** AIM OF THE EXERCISE **
Reproduce the entries below in full and without error.

===

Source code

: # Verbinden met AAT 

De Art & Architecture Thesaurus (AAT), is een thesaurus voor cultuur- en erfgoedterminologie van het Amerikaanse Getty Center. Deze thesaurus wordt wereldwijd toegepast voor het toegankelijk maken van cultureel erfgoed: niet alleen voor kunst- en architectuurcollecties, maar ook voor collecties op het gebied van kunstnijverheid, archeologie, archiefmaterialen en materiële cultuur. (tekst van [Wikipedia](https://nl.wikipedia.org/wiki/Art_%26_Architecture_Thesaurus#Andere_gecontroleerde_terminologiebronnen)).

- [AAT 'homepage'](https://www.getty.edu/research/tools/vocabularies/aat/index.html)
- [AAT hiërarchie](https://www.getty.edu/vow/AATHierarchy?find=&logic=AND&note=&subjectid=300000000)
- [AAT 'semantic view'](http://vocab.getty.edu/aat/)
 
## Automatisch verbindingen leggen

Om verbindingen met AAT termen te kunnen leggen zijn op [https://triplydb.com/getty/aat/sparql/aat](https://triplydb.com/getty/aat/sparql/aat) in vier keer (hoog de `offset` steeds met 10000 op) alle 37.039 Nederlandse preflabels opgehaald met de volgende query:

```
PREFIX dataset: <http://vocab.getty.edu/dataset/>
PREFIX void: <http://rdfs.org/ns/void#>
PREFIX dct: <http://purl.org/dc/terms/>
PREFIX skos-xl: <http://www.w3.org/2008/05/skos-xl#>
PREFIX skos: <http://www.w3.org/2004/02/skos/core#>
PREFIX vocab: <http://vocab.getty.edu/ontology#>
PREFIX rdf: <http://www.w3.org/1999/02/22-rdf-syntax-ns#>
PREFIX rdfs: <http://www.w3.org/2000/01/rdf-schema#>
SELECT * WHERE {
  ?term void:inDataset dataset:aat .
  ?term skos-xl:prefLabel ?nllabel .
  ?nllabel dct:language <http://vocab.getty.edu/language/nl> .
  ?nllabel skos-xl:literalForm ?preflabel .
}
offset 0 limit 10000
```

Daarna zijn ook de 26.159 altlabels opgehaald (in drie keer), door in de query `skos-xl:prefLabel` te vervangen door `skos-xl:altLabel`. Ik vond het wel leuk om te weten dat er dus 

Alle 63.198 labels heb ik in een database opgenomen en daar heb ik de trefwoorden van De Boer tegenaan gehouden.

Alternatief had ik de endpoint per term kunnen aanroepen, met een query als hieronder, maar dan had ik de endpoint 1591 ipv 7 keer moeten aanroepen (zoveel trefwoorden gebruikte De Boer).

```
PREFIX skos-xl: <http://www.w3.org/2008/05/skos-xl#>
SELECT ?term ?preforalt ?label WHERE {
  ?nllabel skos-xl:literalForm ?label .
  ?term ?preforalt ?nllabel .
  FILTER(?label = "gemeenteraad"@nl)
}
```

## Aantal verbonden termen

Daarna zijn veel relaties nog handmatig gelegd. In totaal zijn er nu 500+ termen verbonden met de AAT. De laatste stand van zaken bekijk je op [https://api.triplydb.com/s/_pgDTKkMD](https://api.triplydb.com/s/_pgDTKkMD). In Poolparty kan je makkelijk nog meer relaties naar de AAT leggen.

===

** RESPONSE TO THIS TASK **
Source code

: # Verbinden met AAT 

De Art & Architecture Thesaurus (AAT), is een thesaurus voor cultuur- en erfgoedterminologie van het Amerikaanse Getty Center. Deze thesaurus wordt wereldwijd toegepast voor het toegankelijk maken van cultureel erfgoed: niet alleen voor kunst- en architectuurcollecties, maar ook voor collecties op het gebied van kunstnijverheid, archeologie, archiefmaterialen en materiële cultuur. (tekst van [Wikipedia](https://nl.wikipedia.org/wiki/Art_%26_Architecture_Thesaurus#Andere_gecontroleerde_terminologiebronnen)).

- [AAT 'homepage'](https://www.getty.edu/research/tools/vocabularies/aat/index.html)
- [AAT hiërarchie](https://www.getty.edu/vow/AATHierarchy?find=&logic=AND&note=&subjectid=300000000)
- [AAT 'semantic view'](http://vocab.getty.edu/aat/)
 
## Automatisch verbindingen leggen

Om verbindingen met AAT termen te kunnen leggen zijn op [https://triplydb.com/getty/aat/sparql/aat](https://triplydb.com/getty/aat/sparql/aat) in vier keer (hoog de `offset` steeds met 10000 op) alle 37.039 Nederlandse preflabels opgehaald met de volgende query:

```
PREFIX dataset: <http://vocab.getty.edu/dataset/>
PREFIX void: <http://rdfs.org/ns/void#>
PREFIX dct: <http://purl.org/dc/terms/>
PREFIX skos-xl: <http://www.w3.org/2008/05/skos-xl#>
PREFIX skos: <http://www.w3.org/2004/02/skos/core#>
PREFIX vocab: <http://vocab.getty.edu/ontology#>
PREFIX rdf: <http://www.w3.org/1999/02/22-rdf-syntax-ns#>
PREFIX rdfs: <http://www.w3.org/2000/01/rdf-schema#>
SELECT * WHERE {
  ?term void:inDataset dataset:aat .
  ?term skos-xl:prefLabel ?nllabel .
  ?nllabel dct:language <http://vocab.getty.edu/language/nl> .
  ?nllabel skos-xl:literalForm ?preflabel .
}
offset 0 limit 10000
```

Daarna zijn ook de 26.159 altlabels opgehaald (in drie keer), door in de query `skos-xl:prefLabel` te vervangen door `skos-xl:altLabel`. Ik vond het wel leuk om te weten dat er dus 

Alle 63.198 labels heb ik in een database opgenomen en daar heb ik de trefwoorden van De Boer tegenaan gehouden.

Alternatief had ik de endpoint per term kunnen aanroepen, met een query als hieronder, maar dan had ik de endpoint 1591 ipv 7 keer moeten aanroepen (zoveel trefwoorden gebruikte De Boer).

```
PREFIX skos-xl: <http://www.w3.org/2008/05/skos-xl#>
SELECT ?term ?preforalt ?label WHERE {
  ?nllabel skos-xl:literalForm ?label .
  ?term ?preforalt ?nllabel .
  FILTER(?label = "gemeenteraad"@nl)
}
```

## Aantal verbonden termen

Daarna zijn veel relaties nog handmatig gelegd. In totaal zijn er nu 500+ termen verbonden met de AAT. De laatste stand van zaken bekijk je op [https://api.triplydb.com/s/_pgDTKkMD](https://api.triplydb.com/s/_pgDTKkMD). In Poolparty kan je makkelijk nog meer relaties naar de AAT leggen.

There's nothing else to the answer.